Avluela n’insista pas et nous prîmes le chemin du palais du prince de Roum, massif édifice dominant une colossale esplanade cernée de colonnes se dressant sur la rive opposée du fleuve qui coupe la ville en deux. Sur cette place, nous fûmes accostés par des mendiants de tout poil. Certains n’étaient même pas des Terriens. Un être nanti de tentacules visqueux et d’une figure nervurée dépourvue de nez se jeta sur moi en bredouillant pour me demander la charité et il fallut que Gormon me dégage. Quelques instants plus tard, une autre créature tout aussi insolite avec sa peau piquetée de cratères luminescents et ses membres ponctués d’yeux m’embrassa les genoux, implorant pitié au nom de la Volonté.

— Je ne suis qu’un pauvre Guetteur, répondis-je en lui montrant ma carriole. Si je suis ici, c’est aussi pour demander pitié.

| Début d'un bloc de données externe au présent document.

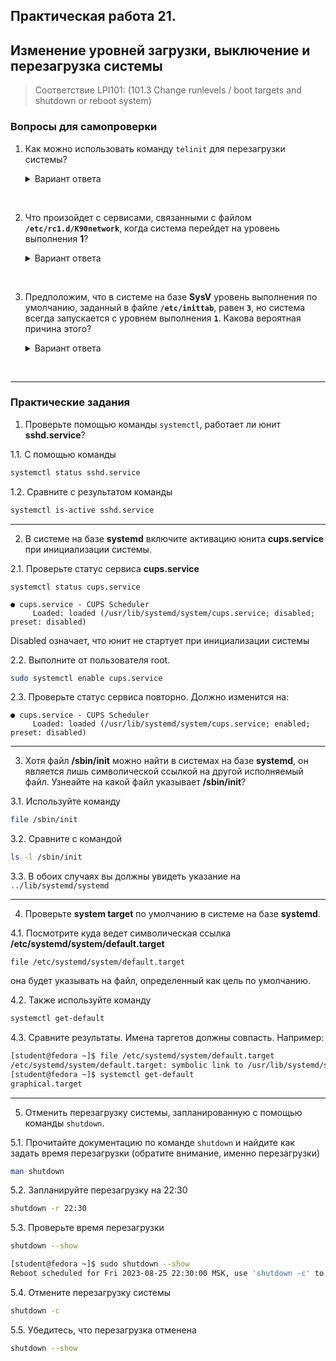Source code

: ## Практическая работа 21. 
## Изменение уровней загрузки, выключение и перезагрузка системы

> Соответствие LPI101: (101.3 Change runlevels / boot targets and shutdown or reboot system)

### Вопросы для самопроверки

1. Как можно использовать команду `telinit` для перезагрузки системы? 

   <details>
   <summary>Вариант ответа</summary>
    Команда 
    ```sh
    telinit 6
    ```
    переводит систему на уровень выполнения 6, то есть перезагружает систему.
    </details>
<br>   


2. Что произойдет с сервисами, связанными с файлом **`/etc/rc1.d/K90network`**, когда система перейдет на уровень выполнения **1**? 

   <details>
   <summary>Вариант ответа</summary>
    Из-за буквы **`K`** в начале имени файла соответствующие службы будут остановлены.
    </details>
<br>     

3. Предположим, что в системе на базе **SysV** уровень выполнения по умолчанию, заданный в файле **`/etc/inittab`**, равен **`3`**, но система всегда запускается с уровнем выполнения **`1`**. Какова вероятная причина этого? 

   <details>
   <summary>Вариант ответа</summary>
    В списке параметров ядра могут присутствовать параметры **`1`** или **`S`**.
    </details>
<br>     

---

### Практические задания

1. Проверьте помощью команды `systemctl`, работает ли юнит **sshd.service**? 
   
1.1. С помощью команды 
```sh
systemctl status sshd.service 
```
1.2. Сравните с результатом команды
```sh
systemctl is-active sshd.service
```

---
2. В системе на базе **systemd** включите активацию юнита **cups.service** при инициализации системы.
   
2.1. Проверьте статуc сервиса **cups.service**
```
systemctl status cups.service
```

```
● cups.service - CUPS Scheduler
     Loaded: loaded (/usr/lib/systemd/system/cups.service; disabled; preset: disabled)
```
Disabled означает, что юнит не стартует при инициализации системы

2.2. Выполните от пользователя root.
```sh
sudo systemctl enable cups.service
```

2.3. Проверьте статуc сервиса повторно. Должно изменится на:
```console
● cups.service - CUPS Scheduler
     Loaded: loaded (/usr/lib/systemd/system/cups.service; enabled; preset: disabled)
```

---
3. Хотя файл **/sbin/init** можно найти в системах на базе **systemd**, он является лишь символической ссылкой на другой исполняемый файл. Узнеайте на какой файл указывает **/sbin/init**? 
   
3.1. Используйте команду
```sh
file /sbin/init
```

3.2. Сравните с командой
```sh
ls -l /sbin/init
```

3.3. В обоих случаях вы должны увидеть указание на `../lib/systemd/systemd`

---
4. Проверьте **system target** по умолчанию в системе на базе **systemd**. 
   
4.1. Посмотрите куда ведет символическая ссылка **/etc/systemd/system/default.target** 
```
file /etc/systemd/system/default.target
```
она будет указывать на файл, определенный как цель по умолчанию. 

4.2. Также используйте команду 
```sh
systemctl get-default
```

4.3. Сравните результаты. Имена таргетов должны совпасть.
Например:
```bash
[student@fedora ~]$ file /etc/systemd/system/default.target
/etc/systemd/system/default.target: symbolic link to /usr/lib/systemd/system/graphical.target
[student@fedora ~]$ systemctl get-default
graphical.target
```

---
5. Отменить перезагрузку системы, запланированную с помощью команды `shutdown`. 

5.1. Прочитайте документацию по команде `shutdown`  и найдите как задать время перезагрузки (обратите внимание, именно перезагрузки)
```sh
man shutdown
```

5.2. Запланируйте перезагрузку на 22:30
```sh
shutdown -r 22:30
```

5.3. Проверьте время перезагрузки
```sh
shutdown --show
```
```sh
[student@fedora ~]$ sudo shutdown --show
Reboot scheduled for Fri 2023-08-25 22:30:00 MSK, use 'shutdown -c' to cancel.
```

5.4. Отмените перезагрузку системы
```sh
shutdown -c
```

5.5. Убедитесь, что перезагрузка отменена
```sh
shutdown --show
```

Mais la créature s’entêtait à me conter ses malheurs d’une voix brouillée et ténue, hachée de sanglots, et, à l’indignation de Gormon, je finis par laisser tomber quelques tablettes nutritives dans la besace qui saillait sur sa poitrine. Nous nous frayâmes à coups d’épaules notre voie mais un spectacle encore plus atroce nous attendait devant le portique du palais : un Volant mutilé dont les membres fragiles étaient déformés et tordus. Une de ses ailes à moitié dépliée était sérieusement écourtée et l’autre totalement arrachée. Il se précipita sur Avluela en l’appelant par un nom qui n’était pas le sien, pleurant des larmes si abondantes qu’elles poissaient et maculaient la fourrure de ses jambières.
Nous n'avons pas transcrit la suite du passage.